Rondar la cuarentena de grados en Corvallis es algo así como una maldición bíblica, la gente casi no se lo cree. Perfectos desconocidos que se cruzan contigo en el super comentan «¡Qué calor!», y tú sonríes y asientes, guiñando los ojos en la luz roma, mantecosa, del mediodía. Curiosamente, el aire, aunque caliente como un horno, sigue límpido como el cristal, sin la reverberación espejeante a la que estoy tan acostumbrada. Y en el silencio agotado del mediodía lo que se oye son graznidos de algún arrendajo enfadado, no el zumbido hipnótico de las cigarras, verdadera versión sonora del calor machacante del Mediterráneo.
El campus, en verano, alberga apenas algunas docenas de estudiantes, y a niños, que pasan los veranos bajo la tierna tutela de monitores, en actividades cuidadosamente controladas destinadas a fomentar su creatividad, espíritu de equipo, tolerancia y yo qué sé qué más. Los pobres se apelotonan bajo la sombra de los nogales y las hayas, los abetos y los castaños, los robles y los sauces que pueblan el Quad, y juegan a juegos bien organizados con muchas pelotas de colores. Yo -hay que tener valor- suelo acercarme al Memorial Union a las horas más calurosas, justo cuando los niños están tumbados a la sombra, jadeando como perrillos. Los aspersores se pasan el día entero asperjando para mantener el césped en su celebrado estado de verdor, orgullo del corvallino (¿o corvallense?), y a estas horas el sol evapora el agua embebida en el suelo de tal manera que en el vapor cálido resultante el césped se cuece vivo, y el aire huele un poco a vegetales hervidos.

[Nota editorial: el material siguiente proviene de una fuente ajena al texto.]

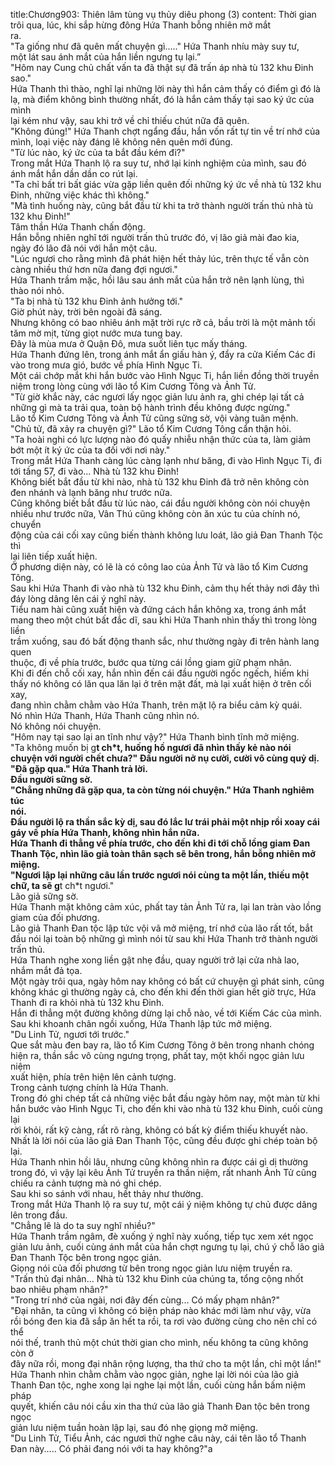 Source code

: title:Chương903: Thiên lâm tùng vụ thủy diêu phong (3)
content:
Thời gian trôi qua, lúc, khi sắp hừng đông Hứa Thanh bỗng nhiên mở mắt<br>ra.<br>"Ta giống như đã quên mất chuyện gì....." Hứa Thanh nhíu mày suy tư,<br>một lát sau ánh mắt của hắn liền ngưng tụ lại.”<br>"Hôm nay Cung chủ chất vấn ta đã thật sự đã trấn áp nhà tù 132 khu Đinh<br>sao."<br>Hứa Thanh thì thào, nghĩ lại những lời này thì hắn cảm thấy có điểm gì đó là<br>lạ, mà điểm không bình thường nhất, đó là hắn cảm thấy tại sao ký ức của mình<br>lại kém như vậy, sau khi trở về chỉ thiếu chút nữa đã quên.<br>"Không đúng!" Hứa Thanh chợt ngẩng đầu, hắn vốn rất tự tin về trí nhớ của<br>mình, loại việc này đáng lẽ không nên quên mới đúng.<br>"Từ lúc nào, ký ức của ta bắt đầu kém đi?"<br>Trong mắt Hứa Thanh lộ ra suy tư, nhớ lại kinh nghiệm của mình, sau đó<br>ánh mắt hắn dần dần co rút lại.<br>"Ta chỉ bất tri bất giác vừa gặp liền quên đối những ký ức về nhà tù 132 khu<br>Đinh, những việc khác thì không."<br>"Mà tình huống này, cũng bắt đầu từ khi ta trở thành người trấn thủ nhà tù<br>132 khu Đinh!"<br>Tâm thần Hứa Thanh chấn động.<br>Hắn bỗng nhiên nghĩ tới người trấn thủ trước đó, vị lão giả mài đao kia,<br>ngày đó lão đã nói với hắn một câu.<br>"Lúc ngươi cho rằng mình đã phát hiện hết thảy lúc, trên thực tế vẫn còn<br>càng nhiều thứ hơn nữa đang đợi ngươi."<br>Hứa Thanh trầm mặc, hồi lâu sau ánh mắt của hắn trở nên lạnh lùng, thì<br>thào nói nhỏ.<br>"Ta bị nhà tù 132 khu Đinh ảnh hưởng tới."<br>Giờ phút này, trời bên ngoài đã sáng.<br>Nhưng không có bao nhiêu ánh mặt trời rực rỡ cả, bầu trời là một mảnh tối<br>tăm mờ mịt, từng giọt nước mưa tung bay.<br>Đây là mùa mưa ở Quận Đô, mưa suốt liên tục mấy tháng.<br>Hứa Thanh đứng lên, trong ánh mắt ẩn giấu hàn ý, đẩy ra cửa Kiếm Các đi<br>vào trong mưa gió, bước về phía Hình Ngục Ti.<br>Một cái chớp mắt khi hắn bước vào Hình Ngục Ti, hắn liền đồng thời truyền<br>niệm trong lòng cùng với lão tổ Kim Cương Tông và Ảnh Tử.<br>"Từ giờ khắc này, các ngươi lấy ngọc giản lưu ảnh ra, ghi chép lại tất cả<br>những gì mà ta trải qua, toàn bộ hành trình đều không được ngừng."<br>Lão tổ Kim Cương Tông và Ảnh Tử cũng sững sờ, vội vàng tuân mệnh.<br>"Chủ tử, đã xảy ra chuyện gì?" Lão tổ Kim Cương Tông cẩn thận hỏi.<br>"Ta hoài nghi có lực lượng nào đó quấy nhiễu nhận thức của ta, làm giảm<br>bớt một ít ký ức của ta đối với nơi này."<br>Trong mắt Hứa Thanh càng lúc càng lạnh như băng, đi vào Hình Ngục Ti, đi<br>tới tầng 57, đi vào... Nhà tù 132 khu Đinh!<br>Không biết bắt đầu từ khi nào, nhà tù 132 khu Đinh đã trở nên không còn<br>đen nhánh và lạnh băng như trước nữa.<br>Cũng không biết bắt đầu từ lúc nào, cái đầu người không còn nói chuyện<br>nhiều như trước nữa, Vân Thú cũng không còn ăn xúc tu của chính nó, chuyển<br>động của cái cối xay cũng biến thành không lưu loát, lão giả Đan Thanh Tộc thì<br>lại liên tiếp xuất hiện.<br>Ở phương diện này, có lẽ là có công lao của Ảnh Tử và lão tổ Kim Cương<br>Tông.<br>Sau khi Hứa Thanh đi vào nhà tù 132 khu Đinh, cảm thụ hết thảy nơi đây thì<br>đáy lòng dâng lên cái ý nghĩ này.<br>Tiểu nam hài cũng xuất hiện và đứng cách hắn không xa, trong ánh mắt<br>mang theo một chút bất đắc dĩ, sau khi Hứa Thanh nhìn thấy thì trong lòng liền<br>trầm xuống, sau đó bất động thanh sắc, như thường ngày đi trên hành lang quen<br>thuộc, đi về phía trước, bước qua từng cái lồng giam giữ phạm nhân.<br>Khi đi đến chỗ cối xay, hắn nhìn đến cái đầu người ngốc ngếch, hiếm khi<br>thấy nó không có lăn qua lăn lại ở trên mặt đất, mà lại xuất hiện ở trên cối xay,<br>đang nhìn chằm chằm vào Hứa Thanh, trên mặt lộ ra biểu cảm kỳ quái.<br>Nó nhìn Hứa Thanh, Hứa Thanh cũng nhìn nó.<br>Nó không nói chuyện.<br>"Hôm nay tại sao lại an tĩnh như vậy?" Hứa Thanh bình tĩnh mở miệng.<br>"Ta không muốn bị g**t ch*t, huống hồ ngươi đã nhìn thấy kẻ nào nói<br>chuyện với người chết chưa?" Đầu người nở nụ cười, cười vô cùng quỷ dị.<br>"Đã gặp qua." Hứa Thanh trả lời.<br>Đầu người sững sờ.<br>"Chẳng những đã gặp qua, ta còn từng nói chuyện." Hứa Thanh nghiêm túc<br>nói.<br>Đầu người lộ ra thần sắc kỳ dị, sau đó lắc lư trái phải một nhịp rồi xoay cái<br>gáy về phía Hứa Thanh, không nhìn hắn nữa.<br>Hứa Thanh đi thẳng về phía trước, cho đến khi đi tới chỗ lồng giam Đan<br>Thanh Tộc, nhìn lão giả toàn thân sạch sẽ bên trong, hắn bỗng nhiên mở miệng.<br>"Ngươi lập lại những câu lần trước ngươi nói cùng ta một lần, thiếu một<br>chữ, ta sẽ g**t ch*t ngươi."<br>Lão giả sững sờ.<br>Hứa Thanh mặt không cảm xúc, phất tay tản Ảnh Tử ra, lại lan tràn vào lồng<br>giam của đối phương.<br>Lão giả Thanh Đan tộc lập tức vội vã mở miệng, trí nhớ của lão rất tốt, bắt<br>đầu nói lại toàn bộ những gì mình nói từ sau khi Hứa Thanh trở thành người<br>trấn thủ.<br>Hứa Thanh nghe xong liền gật nhẹ đầu, quay người trở lại cửa nhà lao,<br>nhắm mắt đả tọa.<br>Một ngày trôi qua, ngày hôm nay không có bất cứ chuyện gì phát sinh, cũng<br>không khác gì thường ngày cả, cho đến khi đến thời gian hết giờ trực, Hứa<br>Thanh đi ra khỏi nhà tù 132 khu Đinh.<br>Hắn đi thẳng một đường không dừng lại chỗ nào, về tới Kiếm Các của mình.<br>Sau khi khoanh chân ngồi xuống, Hứa Thanh lập tức mở miệng.<br>"Du Linh Tử, ngươi tới trước."<br>Que sắt màu đen bay ra, lão tổ Kim Cương Tông ở bên trong nhanh chóng<br>hiện ra, thần sắc vô cùng ngưng trọng, phất tay, một khối ngọc giản lưu niệm<br>xuất hiện, phía trên hiện lên cảnh tượng.<br>Trong cảnh tượng chính là Hứa Thanh.<br>Trong đó ghi chép tất cả những việc bắt đầu ngày hôm nay, một màn từ khi<br>hắn bước vào Hình Ngục Ti, cho đến khi vào nhà tù 132 khu Đinh, cuối cùng lại<br>rời khỏi, rất kỹ càng, rất rõ ràng, không có bất kỳ điểm thiếu khuyết nào.<br>Nhất là lời nói của lão giả Đan Thanh Tộc, cũng đều được ghi chép toàn bộ<br>lại.<br>Hứa Thanh nhìn hồi lâu, nhưng cũng không nhìn ra được cái gì dị thường<br>trong đó, vì vậy lại kêu Ảnh Tử truyền ra thần niệm, rất nhanh Ảnh Tử cũng<br>chiếu ra cảnh tượng mà nó ghi chép.<br>Sau khi so sánh với nhau, hết thảy như thường.<br>Trong mắt Hứa Thanh lộ ra suy tư, một cái ý niệm không tự chủ được dâng<br>lên trong đầu.<br>"Chẳng lẽ là do ta suy nghĩ nhiều?"<br>Hứa Thanh trầm ngâm, đè xuống ý nghĩ này xuống, tiếp tục xem xét ngọc<br>giản lưu ảnh, cuối cùng ánh mắt của hắn chợt ngưng tụ lại, chú ý chỗ lão giả<br>Đan Thanh Tộc bên trong ngọc giản.<br>Giọng nói của đối phương từ bên trong ngọc giản lưu niệm truyền ra.<br>"Trấn thủ đại nhân... Nhà tù 132 khu Đinh của chúng ta, tổng cộng nhốt<br>bao nhiêu phạm nhân?"<br>"Trong trí nhớ của ngài, nơi đây đến cùng... Có mấy phạm nhân?"<br>"Đại nhân, ta cũng vì không có biện pháp nào khác mới làm như vậy, vừa<br>rồi bóng đen kia đã sắp ăn hết ta rồi, ta rơi vào đường cùng cho nên chỉ có thể<br>nói thế, tranh thủ một chút thời gian cho mình, nếu không ta cũng không còn ở<br>đây nữa rồi, mong đại nhân rộng lượng, tha thứ cho ta một lần, chỉ một lần!"<br>Hứa Thanh nhìn chằm chằm vào ngọc giản, nghe lại lời nói của lão giả<br>Thanh Đan tộc, nghe xong lại nghe lại một lần, cuối cùng hắn bấm niệm pháp<br>quyết, khiến câu nói cầu xin tha thứ của lão giả Thanh Đan tộc bên trong ngọc<br>giản lưu niệm tuần hoàn lập lại, sau đó nhẹ giọng mở miệng.<br>"Du Linh Tử, Tiểu Ảnh, các ngươi thử nghe câu này, cái tên lão tổ Thanh<br>Đan này..... Có phải đang nói với ta hay không?"a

El remedio, si remedio se busca, es entrar a cualquier edificio y arriesgarse a una laringitis por el contraste de temperaturas. En plan más pedestre, se puede hacer lo que hice yo el domingo, que fue irme a la orilla del río. A la sombra de los árboles no se estaba mal, y se pueden ver garzas volando casi a ras de agua o, en su defecto, jóvenes en bañador desparramados sobre cámaras de neumático, dejándose arrastrar por la corriente, como langostas pálidas contra el agua color jade del Willamette.